**Task statement:**
Scan the records and identify every line in which the string "that" occurs, then return those lines.

**Source material:**

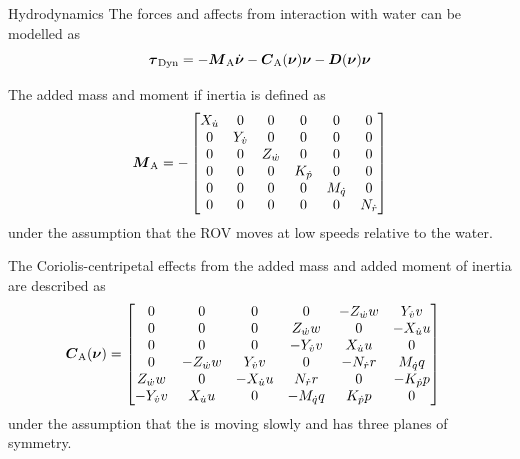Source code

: \documentclass[11pt,aspectratio=169]{beamer}
\begin{document}
\begin{frame}{Hydrodynamics}
The forces and affects from interaction with water can be modelled as
\begin{equation} \label{eq:dyn}
 \boldsymbol{\tau}_\text{{Dyn}}=-\boldsymbol{M}_{\text{A}} \dot{\boldsymbol{\nu}} -\boldsymbol{C}_{\text{A}}(\boldsymbol{\nu})\boldsymbol{\nu} - \boldsymbol{D}(\boldsymbol{\nu})\boldsymbol{\nu}  
\end{equation} 


The added mass and moment if inertia is defined as
\begin{equation}
\boldsymbol{M}_\text{A} =
-\begin{bmatrix}
    X_{\dot{u}} & 0 & 0 & 0 & 0 & 0 \\
    0 & Y_{\dot{v}} & 0 & 0 & 0 & 0 \\
    0 & 0 & Z_{\dot{w}} & 0 & 0 & 0 \\
    0 & 0 & 0 & K_{\dot{p}}& 0 & 0 \\
    0 & 0 & 0 & 0 & M_{\dot{q}} & 0 \\
    0 & 0 & 0 & 0 & 0 & N_{\dot{r}} \\
    \end{bmatrix}
\end{equation}
under the assumption that the ROV moves at low speeds relative to the water.
\end{frame}

\begin{frame}
The Coriolis-centripetal effects from the added mass and added moment of inertia are described as
\begin{align}
    \boldsymbol{C}_\text{A}(\boldsymbol{\nu}) &= 
    \begin{bmatrix}
    0 & 0 & 0 & 0 & -Z_{\dot{w}} w & Y_{\dot{v}} v \\
    0 & 0 & 0 & Z_{\dot{w}} w & 0 & -X_{\dot{u}} u \\
    0 & 0 & 0 & -Y_{\dot{v}} v & X_{\dot{u}} u & 0 \\
    0 & -Z_{\dot{w}} w & Y_{\dot{v}} v & 0 & -N_{\dot{r}} r & M_{\dot{q}} q \\
    Z_{\dot{w}} w & 0 & -X_{\dot{u}} u & N_{\dot{r}} r & 0 & -K_{\dot{p}} p \\
    -Y_{\dot{v}} v & X_{\dot{u}} u & 0 & - M_{\dot{q}} q & K_{\dot{p}} p & 0 \\
    \end{bmatrix}
\end{align}
under the assumption that the \abbrROV is moving slowly and has three planes of symmetry.
\end{frame}
\end{document}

**Answer box:**
under the assumption that the ROV moves at low speeds relative to the water.
under the assumption that the \abbrROV is moving slowly and has three planes of symmetry.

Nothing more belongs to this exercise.